# Video: Finding the Domain and the Range of a Quadratic Function given Its Graph

Find the domain and the range of the function 𝑓(𝑥) = (𝑥 + 1)² − 2.

03:26

### Video Transcript

Find the domain and the range of the function 𝑓 𝑥 is equal to 𝑥 plus one all squared minus two.

We’re gonna be able to find the domain and the range because we’ve been given the graph here. We’re gonna do that using that graph. First, we will need to know what is the domain. So one way of thinking about the domain is that it is all possible input values. So that means all 𝑥-values in parentheses. So let’s have a look at the graph.

Now, as you can see, I’ve chosen some arbitrary 𝑥-values, just going to highlight what domain could be. So I’ve picked negative three, negative two, one, and two — all values of 𝑥. If I draw a line either straight up or straight down, you can see that it will intersect with our curve. And in fact, as we’ve got these two arrows on our graph, this tells us that actually our graph extends infinitely. So our graph will keep going. So and because of that, we can actually see that actually any 𝑥-value will work. So we can say that domain of a function is equal to all of our real values. And we represented it using this notation here. This is gonna be capital 𝑅.
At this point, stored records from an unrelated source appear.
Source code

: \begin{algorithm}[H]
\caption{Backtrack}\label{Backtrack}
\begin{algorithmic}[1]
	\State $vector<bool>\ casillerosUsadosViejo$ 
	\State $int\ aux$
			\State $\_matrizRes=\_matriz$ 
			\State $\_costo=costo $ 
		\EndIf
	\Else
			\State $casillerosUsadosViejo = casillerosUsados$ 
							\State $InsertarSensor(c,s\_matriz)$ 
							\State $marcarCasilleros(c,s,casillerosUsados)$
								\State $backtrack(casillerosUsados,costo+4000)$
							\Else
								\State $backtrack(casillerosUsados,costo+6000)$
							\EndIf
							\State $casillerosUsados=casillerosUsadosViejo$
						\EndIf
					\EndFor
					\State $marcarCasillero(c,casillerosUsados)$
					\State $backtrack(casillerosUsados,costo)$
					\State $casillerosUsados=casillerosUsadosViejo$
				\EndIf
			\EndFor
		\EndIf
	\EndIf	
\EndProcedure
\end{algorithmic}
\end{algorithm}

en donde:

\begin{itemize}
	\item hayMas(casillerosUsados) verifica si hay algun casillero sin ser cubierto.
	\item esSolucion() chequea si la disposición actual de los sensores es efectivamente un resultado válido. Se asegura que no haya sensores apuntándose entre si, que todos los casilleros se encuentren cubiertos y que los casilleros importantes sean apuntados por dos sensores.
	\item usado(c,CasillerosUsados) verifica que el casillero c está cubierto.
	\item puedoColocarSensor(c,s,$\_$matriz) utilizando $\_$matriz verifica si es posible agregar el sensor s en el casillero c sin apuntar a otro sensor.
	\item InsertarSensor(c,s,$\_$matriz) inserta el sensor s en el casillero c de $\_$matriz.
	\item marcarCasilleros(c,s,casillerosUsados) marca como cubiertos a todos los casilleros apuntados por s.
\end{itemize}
Great! So we now know the domain of our function. We’re now gonna try to find the range. Our range is a set of possible output values. So that really means is our 𝑦-values that are possible. Okay, so let’s have a look at the graph and see if this can help us with this.

First of all, I’ve chosen a couple of arbitrary values here. So I’ve chosen 𝑦 is equal to seven, 𝑦 is equal to four. And you can see that both of those are lines would intersect with our graph. And they’ll do that on both sides actually. So also because we’ve got the arrow, which we highlighted earlier, we see that this graph extends up to infinity. So it keeps going upwards. It means that our 𝑦-value can actually be any value up to infinity.

However, if we then move down the graph, we’ll see that it is a different story when we get to the lowest point of the graph. We can see that actually at negative two, there is a possible output value because we can see that actually the graph’s minimum point is there. So we’ll have our 𝑥-value of negative one when our 𝑦-value was negative two. However, where I’ve drawn the other line at negative six, we see that actually there wouldn’t be any possible output values. So therefore, we can say that our 𝑦-values could be anything down to and including negative two.

And now that we found the range, we can actually say that we’ve solved the problem because the domain of this function is all real roots. And the range of the function is anything from and including negative two all the way up to infinity. And that’s the 𝑦-values.

And we have it in this notation cause this is called interval notation. And we use the bracket on the left-hand side because it means that it is down to and including negative two. And that’s part of our interval notation. And on the right-hand side, we use the parentheses. And that is because our value cannot include infinity, but it means that it goes 𝑦-values up to infinity.